== Description of the task ==
Identify the line that contains "the [default SRP](working-with-srp.md)" in the material. Output it and every line after it, unchanged, through the end.
Working data: Begin
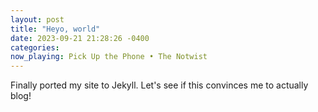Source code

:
 ```yaml
---
layout: post
title: "Heyo, world"
date: 2023-09-21 21:28:26 -0400
categories: 
now_playing: Pick Up the Phone • The Notwist
---
```

Finally ported my site to Jekyll. Let's see if this convinces me to actually blog!
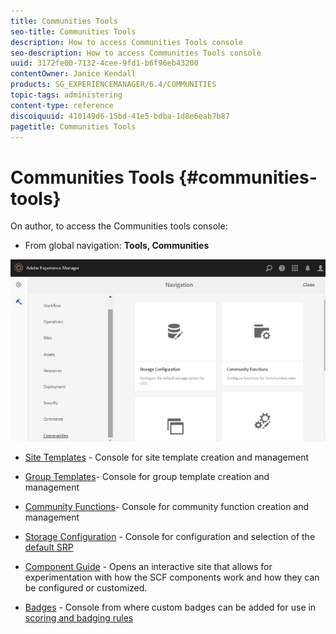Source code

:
 ```yaml
---
title: Communities Tools
seo-title: Communities Tools
description: How to access Communities Tools console
seo-description: How to access Communities Tools console
uuid: 3172fe00-7132-4cee-9fd1-b6f96eb43200
contentOwner: Janice Kendall
products: SG_EXPERIENCEMANAGER/6.4/COMMUNITIES
topic-tags: administering
content-type: reference
discoiquuid: 410149d6-15bd-41e5-bdba-1d8e6eab7b87
pagetitle: Communities Tools
---
```


# Communities Tools {#communities-tools}

On author, to access the Communities tools console:

* From global navigation: **Tools, Communities**

![chlimage_1-129](assets/chlimage_1-129.png)

* [Site Templates](sites.md) - Console for site template creation and management
* [Group Templates](tools-groups.md)- Console for group template creation and management
* [Community Functions](functions.md)- Console for community function creation and management
* [Storage Configuration](srp-config.md) - Console for configuration and selection of the [default SRP](working-with-srp.md)

* [Component Guide](components-guide.md) - Opens an interactive site that allows for experimentation with how the SCF components work and how they can be configured or customized.
* [Badges](badges.md) - Console from where custom badges can be added for use in [scoring and badging rules](implementing-scoring.md)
Working data: End
== Solved exercise ==
* [Storage Configuration](srp-config.md) - Console for configuration and selection of the [default SRP](working-with-srp.md)

* [Component Guide](components-guide.md) - Opens an interactive site that allows for experimentation with how the SCF components work and how they can be configured or customized.
* [Badges](badges.md) - Console from where custom badges can be added for use in [scoring and badging rules](implementing-scoring.md)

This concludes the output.